В промежутках между приступами паники и злости он пытался следовать своему плану. Бежать. Покинуть этот жилой блок. Найти уединенное место, в котором не будет ни деклассированных, ни Гнильцов. А ведь чутье, которое он все еще полагал человеческим, может привести его в «гнездо»… У него не было ничего для осуществления этого плана, ни оружия, ни запасов еды, ни подходящей одежды. Не было и решительности. Маан ощущал, что готовность действовать становится все слабее. Он стал замкнут в себе, пассивен, бездейственен. На него навалилась апатия и равнодушие. И хотя каждый раз, просыпаясь, он испытывал страх, не зная, какие перемены произойдут с его телом, и сознавал, что находиться в доме необычайно опасно, всякий раз, когда он думал о том, что пора что-то делать, воля и силы оставляли его.
Ему было страшно даже подумать о том чтоб выйти за пределы дома. Окружающий мир, залитый равнодушным светом освещающих сфер, был ему невыносим. Даже в окно он смотрел через силу, только если слышал звук автомобильного двигателя. «Завтра», — говорил он себе, засыпая. И часть его сознания, обманутая этой ложью, действительно считала, что завтрашний день станет поворотным, решительным. Но наступало утро и его воля вновь была парализована, тело немело в привычном оцепенении, от которого он частично пробуждался лишь тогда, когда слышал звонок Кло в дверь.

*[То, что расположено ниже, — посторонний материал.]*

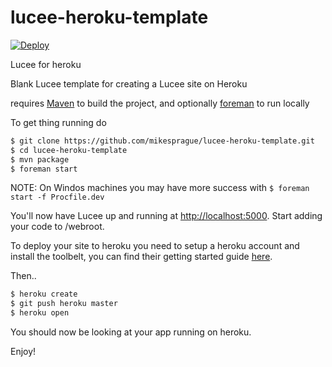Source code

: lucee-heroku-template
============

[![Deploy](https://www.herokucdn.com/deploy/button.png)](https://heroku.com/deploy)

Lucee for heroku

Blank Lucee template for creating a Lucee site on Heroku

requires [Maven](http://maven.apache.org/) to build the project, and optionally [foreman](https://github.com/ddollar/foreman) to run locally

To get thing running do

```bash
$ git clone https://github.com/mikesprague/lucee-heroku-template.git
$ cd lucee-heroku-template
$ mvn package
$ foreman start
```

NOTE: On Windos machines you may have more success with ```$ foreman start -f Procfile.dev```

You'll now have Lucee up and running at [http://localhost:5000](http://localhost:5000).
Start adding your code to /webroot.

To deploy your site to heroku you need to setup a heroku account and install the toolbelt,
you can find their getting started guide [here](https://devcenter.heroku.com/articles/quickstart).

Then..
```bash
$ heroku create
$ git push heroku master
$ heroku open
```

You should now be looking at your app running on heroku.

Enjoy!
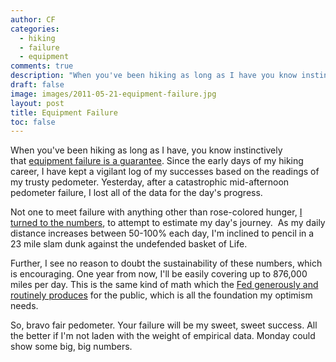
 ```yaml
---
author: CF
categories:
  - hiking
  - failure
  - equipment
comments: true
description: "When you've been hiking as long as I have you know instinctively that equipment failure is a guaran..."
draft: false
image: images/2011-05-21-equipment-failure.jpg
layout: post
title: Equipment Failure
toc: false
---
```

    
When you've been hiking as long as I have, you know instinctively that [equipment failure is a guarantee](https://www.huffpost.com/entry/playstation-network-down-may-15_n_862212). Since the early days of my hiking career, I have kept a vigilant log of my successes based on the readings of my trusty pedometer. Yesterday, after a catastrophic mid-afternoon pedometer failure, I lost all of the data for the day's progress.    
    
Not one to meet failure with anything other than rose-colored hunger, [I turned to the numbers](http://goo.gl/Yeu4e), to attempt to estimate my day's journey.  As my daily distance increases between 50-100% each day, I'm inclined to pencil in a 23 mile slam dunk against the undefended basket of Life.    
    
Further, I see no reason to doubt the sustainability of these numbers, which is encouraging. One year from now, I'll be easily covering up to 876,000 miles per day. This is the same kind of math which the [Fed generously and routinely produces](https://www.youtube.com/watch?v=_dmPchuXIXQ) for the public, which is all the foundation my optimism needs.    
    
So, bravo fair pedometer. Your failure will be my sweet, sweet success. All the better if I'm not laden with the weight of empirical data. Monday could show some big, big numbers.    
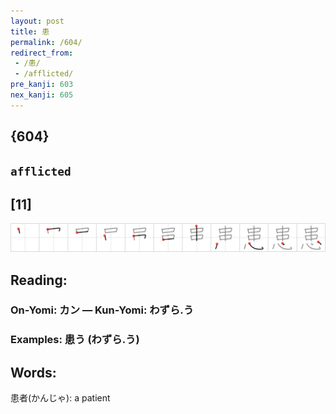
 ```yaml
---
layout: post
title: 患
permalink: /604/
redirect_from:
 - /患/
 - /afflicted/
pre_kanji: 603
nex_kanji: 605
---
```


## {604}

## `afflicted`

## [11]

<div class="stroke"><img src="../images/E682A3.png" /></div>

## Reading:

### On-Yomi: カン &mdash; Kun-Yomi: わずら.う

### Examples: 患う (わずら.う)

## Words:

患者(かんじゃ): a patient
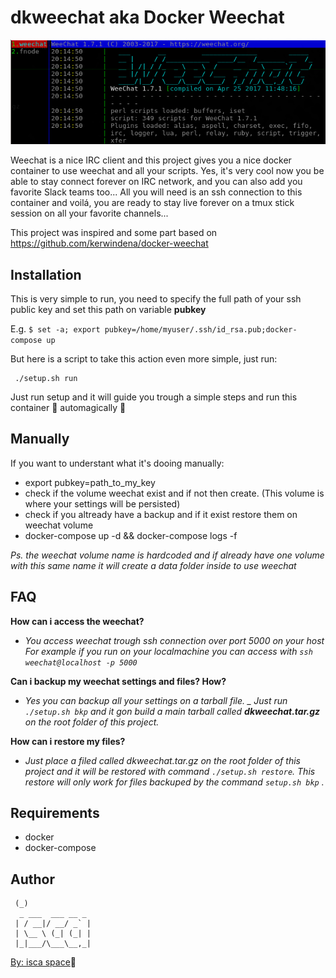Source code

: # dkweechat aka Docker Weechat #


<p align="center">
  <img src="https://github.com/isca0/dkweechat/blob/master/shots/shot.png"/>
<!-- ![Docker Weechat Tmux](https://github.com/isca0/dkweechat/blob/master/shots/shot.png) --> 
</p>

Weechat is a nice IRC client and this project gives you a nice docker container to use weechat and all your scripts.
Yes, it's very cool now you be able to stay connect forever on IRC network, and you can also add you favorite Slack teams too... All you will need is an ssh connection to this container and voilá,
you are ready to stay live forever on a tmux stick session on all your favorite channels...

This project was inspired and some part based on https://github.com/kerwindena/docker-weechat

## Installation ##

This is very simple to run, you need to specify the full path of your ssh public key and set this path on
variable **pubkey**

E.g. ```$ set -a; export pubkey=/home/myuser/.ssh/id_rsa.pub;docker-compose up```

But here is a script to take this action even more simple, just run:

 ```
  ./setup.sh run
 ```
Just run setup and it will guide you trough a simple steps and run this container :crystal_ball: automagically :crystal_ball:

## Manually

If you want to understant what it's dooing manually:

  * export pubkey=path_to_my_key
  * check if the volume weechat exist and if not  then create. (This volume is where your settings will be persisted)
  * check if you altready have a backup and if it exist restore them on weechat volume
  * docker-compose up -d && docker-compose logs -f
  
_Ps. the weechat volume name is hardcoded and if already have one volume with this same name it will create a data folder inside to use weechat_


## FAQ ##

**How can i access the weechat?**

- _You access weechat trough ssh connection over port 5000 on your host_
_For example if you run on your localmachine you can access with ```ssh weechat@localhost -p 5000```_

**Can i backup my weechat settings and files? How?**

- _Yes you can backup all your settings on a tarball file.
_ Just run ```./setup.sh bkp``` and it gon build a main tarball called **dkweechat.tar.gz** on the root folder of this project._

**How can i restore my files?**

- _Just place a filed called dkweechat.tar.gz on the root folder of this project and it will be restored with command ```./setup.sh restore```._
_This restore will only work for files backuped by the command ```setup.sh bkp``` ._


## Requirements ##

 * docker
 * docker-compose

## Author ##


```_               
 (_)              
  _ ___  ___ __ _ 
 | / __|/ __/ _` |
 | \__ \ (_| (_| |
 |_|___/\___\__,_|
 ```
[By: isca space](isca.space):robot:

Тем не менее, он начал некоторые приготовления. Маан начал запасать еду впрок. Он брал лишь то, что могло долго храниться вне крио-камеры. Консервированную сою, сублимированные брикеты, упаковки очищенной воды. Все это он складывал в шкаф в своем кабинете, заваливая вещами. В последнее время он ел настолько мало, что у Кло не возникало подозрений из-за пропажи еды. Вытащив лезвие у длинного кухонного ножа, он соорудил грубое подобие кинжала. Это оружие было более чем примитивно, но Маан по опыту знал, что даже самое плохое оружие хуже его отсутствия. Возможно, ему предстоит скитаться еще несколько лет. Значит, он должен приложить все усилия для того чтобы выжить.
«Выжить, — смеялся в его голове чей-то чужой, незнакомый голос, — Выжить! Тебе осталось жить едва ли несколько недель. Ты уже умираешь. Точнее, умирает в тебе то, что было Мааном. А то, что останется… Оно сможет выжить и без твоих припасов…»
То, что останется.
Может, в один прекрасный день он просто не проснется? Его сознание не вынырнет из сна, оставшись по другую сторону яви. И это разлагающееся тело останется в полном распоряжении Гнильца. Хорошо бы так.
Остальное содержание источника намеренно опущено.